Magnetic resonance imaging (MRI), functional MRI (fMRI) and spectroscopy (MRS) Procedure/Surgery - The subject will undergo noncontrast MRI, including DTI sequences, fMRI, and MRS in the 3T scanner using the same image acquisition sequences and the same MRS voxels to capture the same metabolites as prior sequencing under natural history protocol 02-HG0107. The MRI, fMRI, and MRS will be interpreted for signs of disease progression or stabilization and any signs of treatment toxicity by two board-certified radiologists with specialty training in neuroradiology. The scan will require anesthesia. Sedation will be administered by the anesthesia service after a preanesthesia consultation to assess risk. The type of sedation and whether the subject will be intubated for the procedure will be at the discretion of the anesthesia service.

Type II Subjects - The Vineland-3 will be administered under the supervision of a psychologist. The Vineland-3 provides several types of scores, measure of personal and social independence designed to examine the domains of communication, daily living skills, social skills and motor development. Other standard neurocognitive instruments may be used depending on the subject s ability, and some visits will (may) include a measure of intelligence /cognitive development if the child is able to achieve a basal score. Neurocognitive testing will take approximately 2-3 hours depending on subject cooperation. The assessments will not address sensitive topics. Type I Subjects - Bayley Scales of Infant and Toddler Development (BSID-III), a well-normed and validated, examiner-administered evaluation of cognition, language, and motor skills for children from birth to 42 months of age.

Neurology exam will be performed by a neurologist in the screening and followup appointments to monitor for any adverse reactions and to assess for clinical response to the treatment. The exam will be scripted for consistency within subject visits and between subjects and will take approximately 30 minutes to one hour. The exam will be videotaped. The exam may be limited due to the subject s cooperation level.

PICC line or other central line placement will be done under sedation in Interventional Radiology. The procedure will be done under sedation and may take 20 minutes. A chest Xray will be done after placement to confirm correct positioning of the catheter.

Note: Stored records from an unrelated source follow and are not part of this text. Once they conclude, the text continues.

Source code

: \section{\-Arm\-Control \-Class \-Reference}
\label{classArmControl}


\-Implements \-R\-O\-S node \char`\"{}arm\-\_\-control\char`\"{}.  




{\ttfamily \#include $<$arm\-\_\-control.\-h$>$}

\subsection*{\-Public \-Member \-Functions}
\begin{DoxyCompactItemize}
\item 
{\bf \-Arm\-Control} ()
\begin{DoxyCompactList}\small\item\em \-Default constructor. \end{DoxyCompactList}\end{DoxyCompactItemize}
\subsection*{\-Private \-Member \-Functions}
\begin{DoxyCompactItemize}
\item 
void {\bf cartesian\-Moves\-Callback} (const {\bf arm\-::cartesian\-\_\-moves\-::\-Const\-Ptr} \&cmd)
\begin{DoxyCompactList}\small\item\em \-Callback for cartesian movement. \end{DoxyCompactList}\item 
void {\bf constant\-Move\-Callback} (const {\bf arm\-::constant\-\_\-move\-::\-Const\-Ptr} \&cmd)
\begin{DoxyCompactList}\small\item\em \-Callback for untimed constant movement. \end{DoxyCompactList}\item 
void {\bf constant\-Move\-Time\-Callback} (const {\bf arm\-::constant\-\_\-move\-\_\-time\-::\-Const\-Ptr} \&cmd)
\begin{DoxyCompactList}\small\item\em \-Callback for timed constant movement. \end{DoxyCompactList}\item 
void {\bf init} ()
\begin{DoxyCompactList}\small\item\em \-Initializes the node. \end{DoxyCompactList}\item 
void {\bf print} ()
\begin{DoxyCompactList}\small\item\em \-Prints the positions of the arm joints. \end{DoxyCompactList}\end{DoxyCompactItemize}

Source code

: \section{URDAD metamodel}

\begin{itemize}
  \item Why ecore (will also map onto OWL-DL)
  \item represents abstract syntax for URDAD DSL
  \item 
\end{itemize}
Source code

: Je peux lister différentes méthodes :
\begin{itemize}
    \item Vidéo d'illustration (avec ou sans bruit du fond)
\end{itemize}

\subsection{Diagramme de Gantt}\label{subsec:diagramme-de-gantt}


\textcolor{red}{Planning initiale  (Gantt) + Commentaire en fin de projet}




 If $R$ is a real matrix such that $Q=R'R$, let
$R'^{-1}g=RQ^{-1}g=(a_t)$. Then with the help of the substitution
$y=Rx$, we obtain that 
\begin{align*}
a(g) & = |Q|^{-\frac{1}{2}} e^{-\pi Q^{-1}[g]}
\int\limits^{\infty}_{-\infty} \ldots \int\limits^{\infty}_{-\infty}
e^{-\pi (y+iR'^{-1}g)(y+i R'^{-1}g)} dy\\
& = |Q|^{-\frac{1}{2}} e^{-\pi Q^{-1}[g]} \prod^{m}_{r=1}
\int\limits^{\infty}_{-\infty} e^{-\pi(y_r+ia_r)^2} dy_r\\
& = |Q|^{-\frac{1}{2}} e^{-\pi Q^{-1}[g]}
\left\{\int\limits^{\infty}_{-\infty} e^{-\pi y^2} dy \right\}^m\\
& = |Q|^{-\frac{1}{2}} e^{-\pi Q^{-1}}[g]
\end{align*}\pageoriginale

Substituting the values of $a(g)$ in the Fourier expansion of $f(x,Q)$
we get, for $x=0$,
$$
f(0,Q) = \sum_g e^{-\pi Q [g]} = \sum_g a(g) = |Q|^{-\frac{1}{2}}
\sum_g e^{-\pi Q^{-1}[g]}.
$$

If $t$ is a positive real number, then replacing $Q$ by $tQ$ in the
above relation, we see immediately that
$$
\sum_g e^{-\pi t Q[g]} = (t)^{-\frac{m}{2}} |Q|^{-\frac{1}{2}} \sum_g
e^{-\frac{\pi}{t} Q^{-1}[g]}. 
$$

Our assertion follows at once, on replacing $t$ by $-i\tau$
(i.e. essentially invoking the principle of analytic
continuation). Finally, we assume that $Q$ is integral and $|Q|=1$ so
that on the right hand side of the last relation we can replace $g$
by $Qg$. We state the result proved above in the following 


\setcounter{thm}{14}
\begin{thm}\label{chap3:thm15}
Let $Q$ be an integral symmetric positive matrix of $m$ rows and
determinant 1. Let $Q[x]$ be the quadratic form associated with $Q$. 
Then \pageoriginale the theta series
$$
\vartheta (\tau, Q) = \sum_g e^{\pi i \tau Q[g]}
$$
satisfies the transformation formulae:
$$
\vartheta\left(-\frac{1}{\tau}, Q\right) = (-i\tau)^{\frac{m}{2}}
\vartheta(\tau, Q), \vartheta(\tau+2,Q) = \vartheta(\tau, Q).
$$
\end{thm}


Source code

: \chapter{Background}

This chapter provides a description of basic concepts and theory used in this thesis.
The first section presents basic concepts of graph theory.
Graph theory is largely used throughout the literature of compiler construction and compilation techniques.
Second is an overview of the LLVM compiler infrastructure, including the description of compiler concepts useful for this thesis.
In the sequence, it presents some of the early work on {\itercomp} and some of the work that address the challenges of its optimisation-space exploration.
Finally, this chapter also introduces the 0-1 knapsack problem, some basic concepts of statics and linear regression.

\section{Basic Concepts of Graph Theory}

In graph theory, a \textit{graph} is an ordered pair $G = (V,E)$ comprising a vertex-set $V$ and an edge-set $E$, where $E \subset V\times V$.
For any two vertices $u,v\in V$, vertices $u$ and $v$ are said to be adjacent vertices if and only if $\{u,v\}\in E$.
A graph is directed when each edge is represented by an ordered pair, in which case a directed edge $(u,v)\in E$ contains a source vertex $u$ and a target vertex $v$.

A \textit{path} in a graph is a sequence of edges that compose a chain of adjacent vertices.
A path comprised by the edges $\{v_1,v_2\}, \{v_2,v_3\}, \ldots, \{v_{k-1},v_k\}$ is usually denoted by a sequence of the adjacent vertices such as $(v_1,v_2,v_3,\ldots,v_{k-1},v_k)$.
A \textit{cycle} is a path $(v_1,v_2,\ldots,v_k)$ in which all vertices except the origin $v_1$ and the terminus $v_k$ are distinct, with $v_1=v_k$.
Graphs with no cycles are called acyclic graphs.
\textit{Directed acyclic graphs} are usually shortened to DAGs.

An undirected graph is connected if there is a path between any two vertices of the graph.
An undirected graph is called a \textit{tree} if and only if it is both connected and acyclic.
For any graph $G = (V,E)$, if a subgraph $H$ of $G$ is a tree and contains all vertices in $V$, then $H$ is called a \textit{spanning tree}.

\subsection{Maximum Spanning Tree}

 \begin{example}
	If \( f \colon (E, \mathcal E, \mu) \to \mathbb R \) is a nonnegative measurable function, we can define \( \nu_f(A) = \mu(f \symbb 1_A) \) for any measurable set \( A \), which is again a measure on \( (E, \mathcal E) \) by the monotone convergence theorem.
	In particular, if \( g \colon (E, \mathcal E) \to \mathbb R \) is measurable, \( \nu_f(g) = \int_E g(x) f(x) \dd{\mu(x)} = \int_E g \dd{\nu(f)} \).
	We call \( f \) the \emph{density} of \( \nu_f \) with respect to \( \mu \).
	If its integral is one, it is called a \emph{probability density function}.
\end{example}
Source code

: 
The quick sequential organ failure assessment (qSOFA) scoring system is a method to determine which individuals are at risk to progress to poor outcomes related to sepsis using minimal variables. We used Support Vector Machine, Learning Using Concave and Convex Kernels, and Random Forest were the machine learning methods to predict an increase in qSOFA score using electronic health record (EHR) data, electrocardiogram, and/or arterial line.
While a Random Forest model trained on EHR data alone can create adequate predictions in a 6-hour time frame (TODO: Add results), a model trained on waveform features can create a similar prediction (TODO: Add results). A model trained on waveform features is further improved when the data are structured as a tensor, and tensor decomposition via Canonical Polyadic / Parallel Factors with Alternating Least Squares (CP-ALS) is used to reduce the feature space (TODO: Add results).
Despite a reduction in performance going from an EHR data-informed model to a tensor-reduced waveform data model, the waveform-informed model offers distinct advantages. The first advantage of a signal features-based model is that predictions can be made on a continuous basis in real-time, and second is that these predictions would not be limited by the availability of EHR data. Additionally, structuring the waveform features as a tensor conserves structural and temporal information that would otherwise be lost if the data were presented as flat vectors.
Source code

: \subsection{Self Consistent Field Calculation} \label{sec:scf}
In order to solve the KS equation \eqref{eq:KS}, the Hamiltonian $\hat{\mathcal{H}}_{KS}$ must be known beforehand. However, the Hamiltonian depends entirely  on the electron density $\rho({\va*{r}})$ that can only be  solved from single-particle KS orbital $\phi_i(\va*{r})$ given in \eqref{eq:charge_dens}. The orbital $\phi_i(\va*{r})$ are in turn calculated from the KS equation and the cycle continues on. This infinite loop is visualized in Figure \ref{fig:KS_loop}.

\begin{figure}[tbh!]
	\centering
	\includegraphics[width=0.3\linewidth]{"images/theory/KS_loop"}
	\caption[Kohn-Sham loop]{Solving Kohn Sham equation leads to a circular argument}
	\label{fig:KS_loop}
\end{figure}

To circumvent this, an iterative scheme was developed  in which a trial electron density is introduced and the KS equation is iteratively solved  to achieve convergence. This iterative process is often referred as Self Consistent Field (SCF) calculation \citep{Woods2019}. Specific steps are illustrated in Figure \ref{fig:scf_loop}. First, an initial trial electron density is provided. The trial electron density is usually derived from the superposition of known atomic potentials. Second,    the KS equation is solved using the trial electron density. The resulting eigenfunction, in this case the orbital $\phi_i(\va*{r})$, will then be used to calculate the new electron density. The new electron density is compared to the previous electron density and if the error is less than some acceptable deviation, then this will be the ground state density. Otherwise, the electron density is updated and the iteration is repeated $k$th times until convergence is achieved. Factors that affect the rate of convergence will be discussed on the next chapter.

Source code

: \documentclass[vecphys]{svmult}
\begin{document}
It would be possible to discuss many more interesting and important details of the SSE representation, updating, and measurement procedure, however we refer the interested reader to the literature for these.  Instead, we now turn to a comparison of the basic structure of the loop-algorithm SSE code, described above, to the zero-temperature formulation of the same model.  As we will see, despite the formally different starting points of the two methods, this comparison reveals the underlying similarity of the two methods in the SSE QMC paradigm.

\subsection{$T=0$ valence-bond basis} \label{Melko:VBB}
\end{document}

A skeletal survey will be performed to assess the degree of skeletal involvement of the disease. This will include X-rays of the a/p lateral spine, chest, and pelvis. The exam will take approximately 30 minutes. The exam may be limited due to the subject s cooperation level.

Skin biopsy will be performed on subjects who have not already had a skin biopsy under the 02-HG-0107 protocol. The procedure will be done under sedation using local anesthetic. After washing the skin with chlorhexidine and numbing the skin with injectable lidocaine, a 3mm circle of skin is removed under sterile conditions and the wound is dressed. The entire procedure takes approximately 5 minutes.

Performed as a marker of response to treatment and safety. The swallow assessments will include a parental swallowing questionnaire and cranial nerve assessment. The NIH Swallowing Questionnaire from the Speech Language Pathology Section is designed to identify the presence and or absence of functional swallowing dysfunction as perceived by the subject and or caregiver. This 4point scale assists with further identification of clinical/research assessments of oral pharyngeal swallowing function if indicated in the form of a modified barium swallow. In addition to swallow assessments, tape recording of speech will also be included with diadochokinetic tasks and sustained phonations as well as speech if able. Recordings will be stored on a shared drive accessible only by the study team. The assessment may take approximately 30 minutes to 1 hour.

The ophthalmology exam will be performed by an ophthalmologist in the screening and follow-up appointments to support subtype diagnosis and assess efficacy. Pictures of bilateral macula will be taken and saved to a secure database. OCT will also be performed. These exams will only be administered to Type I subjects.